As ESPN builds inventory for its soon-to-launch OTT platform ESPN+, it has turned its eyes toward the Ivy League.
The network announced Wednesday that it has agreed to a 10-year deal with the conference, giving it rights to every Ivy League football, men’s basketball and women’s basketball game. ESPN will air at least 24 games a year (including the Harvard-Yale football game and both the men’s and women’s basketball tournaments) on its linear network and the rest of the events on ESPN+, beginning with the 2018-19 season.
Previously, ESPN streamed about 85 Ivy League events per year on ESPN3, according to Sports Business Daily, with NBC networks airing the conference’s football games.
“We are significantly enhancing our existing relationship with The Ivy League,” ESPN executive Burke Magnus said in a release, “providing the conference, its institutions, and fans the most comprehensive coverage of the league to date across ESPN’s networks and platforms, while also adding specific benefits that are made possible with the launch of ESPN+.”
As John Ourand of SBD points out, this deal is structured similarly to ESPN’s agreement with the Sun Belt last month, which promised only a handful of games on linear television and dozens more on ESPN+. ESPN seems to be loading its new platform with small-conference events, apparently in hopes of enticing fans of mid-major teams to pony up for subscriptions.
Though some viewers will inevitably complain about being forced to sign up for ESPN+ in order to watch their favorite teams, this arrangement should actually benefit most Ivy League fans.

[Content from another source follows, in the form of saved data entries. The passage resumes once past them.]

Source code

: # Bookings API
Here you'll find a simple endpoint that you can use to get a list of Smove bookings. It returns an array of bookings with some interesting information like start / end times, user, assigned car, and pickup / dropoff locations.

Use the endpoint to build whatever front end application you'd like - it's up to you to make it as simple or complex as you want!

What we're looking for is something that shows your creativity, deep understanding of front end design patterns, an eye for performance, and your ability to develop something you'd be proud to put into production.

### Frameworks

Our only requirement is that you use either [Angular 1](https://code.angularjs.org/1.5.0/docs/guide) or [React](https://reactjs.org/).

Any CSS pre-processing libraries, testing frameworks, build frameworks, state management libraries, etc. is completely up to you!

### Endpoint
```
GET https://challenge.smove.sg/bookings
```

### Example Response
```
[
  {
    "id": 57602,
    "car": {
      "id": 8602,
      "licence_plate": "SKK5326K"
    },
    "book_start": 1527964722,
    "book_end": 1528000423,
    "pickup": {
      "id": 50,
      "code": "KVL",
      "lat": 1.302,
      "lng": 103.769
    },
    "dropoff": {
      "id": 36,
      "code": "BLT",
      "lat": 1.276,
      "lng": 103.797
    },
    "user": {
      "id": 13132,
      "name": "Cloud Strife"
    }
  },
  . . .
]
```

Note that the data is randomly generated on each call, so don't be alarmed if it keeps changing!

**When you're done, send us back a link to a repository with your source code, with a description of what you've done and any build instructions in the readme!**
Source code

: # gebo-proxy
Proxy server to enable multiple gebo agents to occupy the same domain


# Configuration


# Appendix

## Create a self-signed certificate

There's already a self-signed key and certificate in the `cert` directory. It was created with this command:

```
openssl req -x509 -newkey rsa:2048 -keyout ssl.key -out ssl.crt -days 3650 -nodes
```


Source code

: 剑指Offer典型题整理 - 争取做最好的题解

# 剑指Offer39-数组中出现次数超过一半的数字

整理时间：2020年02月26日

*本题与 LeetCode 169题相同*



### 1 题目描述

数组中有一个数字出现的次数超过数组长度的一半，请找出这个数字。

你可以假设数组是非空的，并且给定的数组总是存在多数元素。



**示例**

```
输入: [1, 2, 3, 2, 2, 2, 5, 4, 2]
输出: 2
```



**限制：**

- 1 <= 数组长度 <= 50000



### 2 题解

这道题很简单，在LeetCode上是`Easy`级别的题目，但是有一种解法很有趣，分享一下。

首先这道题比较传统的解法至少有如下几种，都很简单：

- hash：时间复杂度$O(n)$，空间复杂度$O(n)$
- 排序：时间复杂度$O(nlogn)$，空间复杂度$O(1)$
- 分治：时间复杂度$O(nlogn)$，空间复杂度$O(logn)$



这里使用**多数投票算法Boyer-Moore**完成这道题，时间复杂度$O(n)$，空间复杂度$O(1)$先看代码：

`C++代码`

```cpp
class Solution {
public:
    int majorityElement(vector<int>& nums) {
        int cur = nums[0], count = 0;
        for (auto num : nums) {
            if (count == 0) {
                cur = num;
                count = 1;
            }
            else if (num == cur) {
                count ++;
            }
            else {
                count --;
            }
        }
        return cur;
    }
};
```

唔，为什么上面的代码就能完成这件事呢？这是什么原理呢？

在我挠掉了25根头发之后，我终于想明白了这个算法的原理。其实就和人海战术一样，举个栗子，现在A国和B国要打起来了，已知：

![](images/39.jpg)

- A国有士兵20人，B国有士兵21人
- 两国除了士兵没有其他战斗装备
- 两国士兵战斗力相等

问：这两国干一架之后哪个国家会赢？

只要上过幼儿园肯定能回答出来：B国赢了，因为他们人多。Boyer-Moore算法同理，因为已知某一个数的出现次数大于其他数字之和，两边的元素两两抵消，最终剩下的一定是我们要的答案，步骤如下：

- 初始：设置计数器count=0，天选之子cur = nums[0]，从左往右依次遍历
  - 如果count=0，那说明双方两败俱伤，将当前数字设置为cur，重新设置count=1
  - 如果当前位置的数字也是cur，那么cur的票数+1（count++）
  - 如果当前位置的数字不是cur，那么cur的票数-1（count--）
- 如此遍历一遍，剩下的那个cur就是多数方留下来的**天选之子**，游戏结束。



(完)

In the past, conference games that did not air on linear TV were available through Ivy League Digital Network, which cost $119.95 for a year or $15.95 for a month. Given that an ESPN+ subscription will cost only $4.99 a month, fans can pay significantly less to access a similar slate of games. (Ivy League Digital Network will cease to exist, per SBD.)
ESPN+ will launch April 12. It will carry various live sporting events, plus a library of on-demand content including a full collection of 30 for 30 documentaries.